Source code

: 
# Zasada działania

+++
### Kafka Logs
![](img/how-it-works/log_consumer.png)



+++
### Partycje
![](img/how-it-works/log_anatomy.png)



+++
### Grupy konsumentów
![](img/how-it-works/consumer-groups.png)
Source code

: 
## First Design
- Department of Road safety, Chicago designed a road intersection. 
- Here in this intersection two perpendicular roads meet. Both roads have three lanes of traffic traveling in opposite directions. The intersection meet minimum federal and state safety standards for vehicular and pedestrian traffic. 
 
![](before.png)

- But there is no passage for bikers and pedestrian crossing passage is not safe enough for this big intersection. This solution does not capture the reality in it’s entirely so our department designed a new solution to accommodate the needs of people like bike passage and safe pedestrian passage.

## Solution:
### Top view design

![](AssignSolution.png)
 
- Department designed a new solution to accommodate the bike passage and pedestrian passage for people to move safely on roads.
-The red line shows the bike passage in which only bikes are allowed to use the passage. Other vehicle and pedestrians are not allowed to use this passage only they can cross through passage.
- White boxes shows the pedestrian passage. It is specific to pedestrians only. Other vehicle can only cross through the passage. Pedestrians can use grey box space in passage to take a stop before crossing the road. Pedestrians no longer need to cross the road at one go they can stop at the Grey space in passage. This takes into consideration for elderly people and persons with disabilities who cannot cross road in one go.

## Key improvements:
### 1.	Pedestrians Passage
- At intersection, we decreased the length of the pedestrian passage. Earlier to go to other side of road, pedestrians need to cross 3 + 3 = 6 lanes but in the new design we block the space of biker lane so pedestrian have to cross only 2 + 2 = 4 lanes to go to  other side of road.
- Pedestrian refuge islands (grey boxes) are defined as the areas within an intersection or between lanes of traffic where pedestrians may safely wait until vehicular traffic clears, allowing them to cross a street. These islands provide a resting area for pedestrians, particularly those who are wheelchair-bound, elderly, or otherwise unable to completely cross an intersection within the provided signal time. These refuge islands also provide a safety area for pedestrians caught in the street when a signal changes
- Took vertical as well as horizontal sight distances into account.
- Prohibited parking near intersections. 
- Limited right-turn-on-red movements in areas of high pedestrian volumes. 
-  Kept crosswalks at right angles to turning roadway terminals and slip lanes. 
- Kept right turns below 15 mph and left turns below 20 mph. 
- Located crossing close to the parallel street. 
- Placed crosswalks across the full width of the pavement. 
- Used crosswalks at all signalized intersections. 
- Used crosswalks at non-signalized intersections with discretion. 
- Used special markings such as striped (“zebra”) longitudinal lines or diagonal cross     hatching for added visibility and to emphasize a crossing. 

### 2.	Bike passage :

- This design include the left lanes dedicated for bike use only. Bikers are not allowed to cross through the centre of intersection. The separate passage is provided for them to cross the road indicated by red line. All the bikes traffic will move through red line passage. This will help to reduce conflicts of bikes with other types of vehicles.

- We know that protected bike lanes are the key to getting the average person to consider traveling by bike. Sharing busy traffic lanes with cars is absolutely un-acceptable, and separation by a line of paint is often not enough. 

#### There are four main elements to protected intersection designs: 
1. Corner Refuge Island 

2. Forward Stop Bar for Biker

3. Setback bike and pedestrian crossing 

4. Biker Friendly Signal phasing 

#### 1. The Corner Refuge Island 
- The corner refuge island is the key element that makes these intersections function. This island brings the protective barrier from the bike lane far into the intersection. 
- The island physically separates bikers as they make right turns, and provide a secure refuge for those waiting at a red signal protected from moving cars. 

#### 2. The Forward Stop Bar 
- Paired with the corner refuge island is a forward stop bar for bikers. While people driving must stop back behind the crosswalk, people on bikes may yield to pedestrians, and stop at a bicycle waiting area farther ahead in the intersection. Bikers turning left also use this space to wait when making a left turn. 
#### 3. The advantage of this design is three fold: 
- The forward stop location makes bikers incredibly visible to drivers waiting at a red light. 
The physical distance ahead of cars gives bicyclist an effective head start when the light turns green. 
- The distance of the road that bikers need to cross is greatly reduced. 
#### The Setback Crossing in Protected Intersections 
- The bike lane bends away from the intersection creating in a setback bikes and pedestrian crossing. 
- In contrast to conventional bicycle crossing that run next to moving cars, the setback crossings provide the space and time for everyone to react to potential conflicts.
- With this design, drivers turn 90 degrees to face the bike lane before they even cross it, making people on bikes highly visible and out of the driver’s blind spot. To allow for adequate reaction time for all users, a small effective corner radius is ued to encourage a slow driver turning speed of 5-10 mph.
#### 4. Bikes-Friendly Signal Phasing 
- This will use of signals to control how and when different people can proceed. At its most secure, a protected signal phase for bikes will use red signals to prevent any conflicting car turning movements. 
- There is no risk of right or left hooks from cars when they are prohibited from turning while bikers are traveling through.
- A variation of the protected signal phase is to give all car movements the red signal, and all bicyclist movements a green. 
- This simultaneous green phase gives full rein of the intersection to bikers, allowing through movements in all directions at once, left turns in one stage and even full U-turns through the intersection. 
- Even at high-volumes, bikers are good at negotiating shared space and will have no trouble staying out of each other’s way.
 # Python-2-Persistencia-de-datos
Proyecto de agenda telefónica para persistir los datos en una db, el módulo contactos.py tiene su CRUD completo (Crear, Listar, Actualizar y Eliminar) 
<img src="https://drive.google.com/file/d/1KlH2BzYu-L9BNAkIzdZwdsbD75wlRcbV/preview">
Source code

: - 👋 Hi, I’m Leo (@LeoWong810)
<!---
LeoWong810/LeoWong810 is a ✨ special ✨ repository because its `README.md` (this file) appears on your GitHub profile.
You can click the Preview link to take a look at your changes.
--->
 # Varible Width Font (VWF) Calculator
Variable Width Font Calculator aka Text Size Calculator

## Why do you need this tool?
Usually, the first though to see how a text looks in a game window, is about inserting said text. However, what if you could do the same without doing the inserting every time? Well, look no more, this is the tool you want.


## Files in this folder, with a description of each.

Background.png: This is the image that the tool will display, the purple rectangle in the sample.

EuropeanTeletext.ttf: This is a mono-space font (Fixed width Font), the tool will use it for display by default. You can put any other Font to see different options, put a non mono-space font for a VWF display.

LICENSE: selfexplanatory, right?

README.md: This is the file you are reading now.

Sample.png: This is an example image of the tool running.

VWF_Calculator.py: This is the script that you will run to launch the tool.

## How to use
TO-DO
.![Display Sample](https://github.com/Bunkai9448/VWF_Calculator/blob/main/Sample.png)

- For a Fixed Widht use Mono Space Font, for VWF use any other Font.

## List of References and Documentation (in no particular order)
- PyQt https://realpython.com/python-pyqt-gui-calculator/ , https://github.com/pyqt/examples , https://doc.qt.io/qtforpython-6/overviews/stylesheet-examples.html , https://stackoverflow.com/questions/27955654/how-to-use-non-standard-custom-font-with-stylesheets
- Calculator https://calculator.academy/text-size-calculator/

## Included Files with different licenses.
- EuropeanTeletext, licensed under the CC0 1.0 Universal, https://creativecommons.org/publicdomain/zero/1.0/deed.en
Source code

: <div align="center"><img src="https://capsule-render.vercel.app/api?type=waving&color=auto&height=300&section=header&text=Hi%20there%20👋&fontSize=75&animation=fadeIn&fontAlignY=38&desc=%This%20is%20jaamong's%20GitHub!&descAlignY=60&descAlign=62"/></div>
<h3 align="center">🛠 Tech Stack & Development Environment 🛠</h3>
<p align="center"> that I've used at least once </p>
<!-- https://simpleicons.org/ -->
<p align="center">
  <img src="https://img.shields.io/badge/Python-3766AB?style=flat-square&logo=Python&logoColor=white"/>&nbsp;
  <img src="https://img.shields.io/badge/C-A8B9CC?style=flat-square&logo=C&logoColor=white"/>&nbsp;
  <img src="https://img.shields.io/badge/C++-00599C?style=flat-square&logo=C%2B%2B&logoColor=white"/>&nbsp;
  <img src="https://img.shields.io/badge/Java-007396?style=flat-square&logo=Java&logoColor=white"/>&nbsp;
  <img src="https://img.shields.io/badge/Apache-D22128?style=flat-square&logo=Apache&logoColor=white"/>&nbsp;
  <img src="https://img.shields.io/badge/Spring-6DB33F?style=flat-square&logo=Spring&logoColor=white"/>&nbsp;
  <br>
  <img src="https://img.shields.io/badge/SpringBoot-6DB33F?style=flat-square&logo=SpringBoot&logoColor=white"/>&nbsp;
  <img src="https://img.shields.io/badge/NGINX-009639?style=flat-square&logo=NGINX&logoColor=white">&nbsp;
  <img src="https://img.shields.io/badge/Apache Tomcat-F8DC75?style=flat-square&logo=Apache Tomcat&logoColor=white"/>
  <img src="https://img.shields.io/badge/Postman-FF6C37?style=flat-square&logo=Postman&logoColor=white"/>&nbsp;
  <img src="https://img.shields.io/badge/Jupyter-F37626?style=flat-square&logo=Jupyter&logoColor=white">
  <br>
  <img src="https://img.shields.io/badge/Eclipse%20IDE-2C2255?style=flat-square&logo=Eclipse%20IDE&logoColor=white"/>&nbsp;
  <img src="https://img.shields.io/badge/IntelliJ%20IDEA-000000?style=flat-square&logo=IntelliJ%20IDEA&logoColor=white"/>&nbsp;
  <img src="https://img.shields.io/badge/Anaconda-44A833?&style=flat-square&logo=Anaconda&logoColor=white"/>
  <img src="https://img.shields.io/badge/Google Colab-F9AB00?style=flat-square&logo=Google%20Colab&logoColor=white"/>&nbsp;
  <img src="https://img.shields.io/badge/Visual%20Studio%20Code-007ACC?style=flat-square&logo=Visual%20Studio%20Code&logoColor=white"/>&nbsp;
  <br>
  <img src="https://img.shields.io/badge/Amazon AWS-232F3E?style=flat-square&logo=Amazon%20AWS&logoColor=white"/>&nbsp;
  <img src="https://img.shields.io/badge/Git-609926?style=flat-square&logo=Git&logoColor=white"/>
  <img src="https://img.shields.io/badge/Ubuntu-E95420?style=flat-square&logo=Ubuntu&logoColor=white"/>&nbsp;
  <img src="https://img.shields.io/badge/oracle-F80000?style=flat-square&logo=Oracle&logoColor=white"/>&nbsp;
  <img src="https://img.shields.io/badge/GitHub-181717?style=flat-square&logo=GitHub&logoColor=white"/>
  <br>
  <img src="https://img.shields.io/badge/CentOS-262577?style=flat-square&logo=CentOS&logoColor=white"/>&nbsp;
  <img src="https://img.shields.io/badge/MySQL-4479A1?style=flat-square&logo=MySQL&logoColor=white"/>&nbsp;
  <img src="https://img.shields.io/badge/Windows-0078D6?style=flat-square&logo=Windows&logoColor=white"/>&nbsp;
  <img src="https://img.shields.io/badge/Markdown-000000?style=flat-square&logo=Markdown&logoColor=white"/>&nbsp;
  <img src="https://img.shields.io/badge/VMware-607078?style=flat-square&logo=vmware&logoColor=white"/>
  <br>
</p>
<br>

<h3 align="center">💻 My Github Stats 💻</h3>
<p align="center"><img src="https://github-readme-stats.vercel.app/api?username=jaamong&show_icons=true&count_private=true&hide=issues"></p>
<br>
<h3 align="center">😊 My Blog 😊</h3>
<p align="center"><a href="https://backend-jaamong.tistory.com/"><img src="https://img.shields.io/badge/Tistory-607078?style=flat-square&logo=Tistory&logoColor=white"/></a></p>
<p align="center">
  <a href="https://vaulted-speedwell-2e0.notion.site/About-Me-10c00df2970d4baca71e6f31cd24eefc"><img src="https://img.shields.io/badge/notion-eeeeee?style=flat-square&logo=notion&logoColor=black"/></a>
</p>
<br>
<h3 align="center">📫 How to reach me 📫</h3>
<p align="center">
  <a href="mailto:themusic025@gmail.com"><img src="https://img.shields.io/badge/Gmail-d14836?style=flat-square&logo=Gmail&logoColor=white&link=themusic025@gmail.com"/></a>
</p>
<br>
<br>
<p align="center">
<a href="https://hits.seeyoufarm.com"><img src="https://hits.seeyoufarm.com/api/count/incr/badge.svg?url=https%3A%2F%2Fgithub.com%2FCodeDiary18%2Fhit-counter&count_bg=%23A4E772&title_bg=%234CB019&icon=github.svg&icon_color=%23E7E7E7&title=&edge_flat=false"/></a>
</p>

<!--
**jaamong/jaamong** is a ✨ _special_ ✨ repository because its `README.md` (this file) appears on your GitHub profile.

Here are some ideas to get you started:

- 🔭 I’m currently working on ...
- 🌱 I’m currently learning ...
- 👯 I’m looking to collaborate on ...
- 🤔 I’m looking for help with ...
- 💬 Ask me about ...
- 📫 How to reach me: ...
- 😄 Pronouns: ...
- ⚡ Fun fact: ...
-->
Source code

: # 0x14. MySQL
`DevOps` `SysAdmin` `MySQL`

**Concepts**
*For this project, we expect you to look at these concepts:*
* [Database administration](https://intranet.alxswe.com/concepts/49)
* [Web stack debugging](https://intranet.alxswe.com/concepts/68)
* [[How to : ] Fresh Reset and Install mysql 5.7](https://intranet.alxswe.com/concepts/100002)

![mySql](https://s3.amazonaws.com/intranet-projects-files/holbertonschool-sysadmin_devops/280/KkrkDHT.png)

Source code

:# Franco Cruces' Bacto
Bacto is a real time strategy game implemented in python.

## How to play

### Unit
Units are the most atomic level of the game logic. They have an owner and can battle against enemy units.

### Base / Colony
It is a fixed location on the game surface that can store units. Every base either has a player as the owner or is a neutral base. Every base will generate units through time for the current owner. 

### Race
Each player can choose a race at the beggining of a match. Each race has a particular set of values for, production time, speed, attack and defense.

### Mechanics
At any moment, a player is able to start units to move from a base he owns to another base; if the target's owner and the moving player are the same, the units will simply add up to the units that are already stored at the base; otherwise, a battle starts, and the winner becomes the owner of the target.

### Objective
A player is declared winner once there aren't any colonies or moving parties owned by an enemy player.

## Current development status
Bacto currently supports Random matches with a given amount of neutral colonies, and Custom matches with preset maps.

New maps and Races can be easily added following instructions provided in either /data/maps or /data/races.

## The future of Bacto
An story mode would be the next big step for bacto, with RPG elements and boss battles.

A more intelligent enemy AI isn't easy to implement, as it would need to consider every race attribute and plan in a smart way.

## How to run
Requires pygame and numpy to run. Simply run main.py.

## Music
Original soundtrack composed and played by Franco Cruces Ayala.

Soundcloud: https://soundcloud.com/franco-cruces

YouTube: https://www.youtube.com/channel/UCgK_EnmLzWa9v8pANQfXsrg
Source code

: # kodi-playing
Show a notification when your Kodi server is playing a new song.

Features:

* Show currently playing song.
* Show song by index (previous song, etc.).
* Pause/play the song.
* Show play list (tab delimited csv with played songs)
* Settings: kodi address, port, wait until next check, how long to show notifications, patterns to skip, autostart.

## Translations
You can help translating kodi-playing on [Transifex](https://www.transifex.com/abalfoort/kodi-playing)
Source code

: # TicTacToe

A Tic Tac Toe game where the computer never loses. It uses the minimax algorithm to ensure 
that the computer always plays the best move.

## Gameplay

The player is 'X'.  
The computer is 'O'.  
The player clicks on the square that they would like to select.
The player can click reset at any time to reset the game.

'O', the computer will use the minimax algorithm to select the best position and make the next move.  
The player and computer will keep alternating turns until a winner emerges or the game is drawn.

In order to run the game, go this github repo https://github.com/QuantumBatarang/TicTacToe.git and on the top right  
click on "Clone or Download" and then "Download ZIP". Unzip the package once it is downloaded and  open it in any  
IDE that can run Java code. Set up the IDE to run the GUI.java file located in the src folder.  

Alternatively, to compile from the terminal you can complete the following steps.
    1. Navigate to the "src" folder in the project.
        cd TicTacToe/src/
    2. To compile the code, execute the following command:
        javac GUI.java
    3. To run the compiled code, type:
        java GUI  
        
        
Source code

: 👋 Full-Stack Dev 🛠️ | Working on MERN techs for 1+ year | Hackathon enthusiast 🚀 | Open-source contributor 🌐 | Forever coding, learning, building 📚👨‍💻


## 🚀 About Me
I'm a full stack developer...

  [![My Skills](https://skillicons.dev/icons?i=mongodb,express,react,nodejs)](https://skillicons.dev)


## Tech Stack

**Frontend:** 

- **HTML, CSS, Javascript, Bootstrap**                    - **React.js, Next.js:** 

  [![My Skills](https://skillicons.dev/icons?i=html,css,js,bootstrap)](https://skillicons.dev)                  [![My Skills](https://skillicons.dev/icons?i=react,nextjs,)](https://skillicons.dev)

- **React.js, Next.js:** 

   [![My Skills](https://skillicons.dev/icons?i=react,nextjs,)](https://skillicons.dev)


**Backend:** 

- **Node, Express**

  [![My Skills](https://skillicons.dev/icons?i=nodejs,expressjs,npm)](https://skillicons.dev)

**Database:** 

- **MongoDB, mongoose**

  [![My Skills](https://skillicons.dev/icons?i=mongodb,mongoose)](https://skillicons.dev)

▶ WORK TO COMPLETE: Extract every line of the records above that contains the word "order".

▶ FINAL ANSWER:
## List of References and Documentation (in no particular order)
In order to run the game, go this github repo https://github.com/QuantumBatarang/TicTacToe.git and on the top right  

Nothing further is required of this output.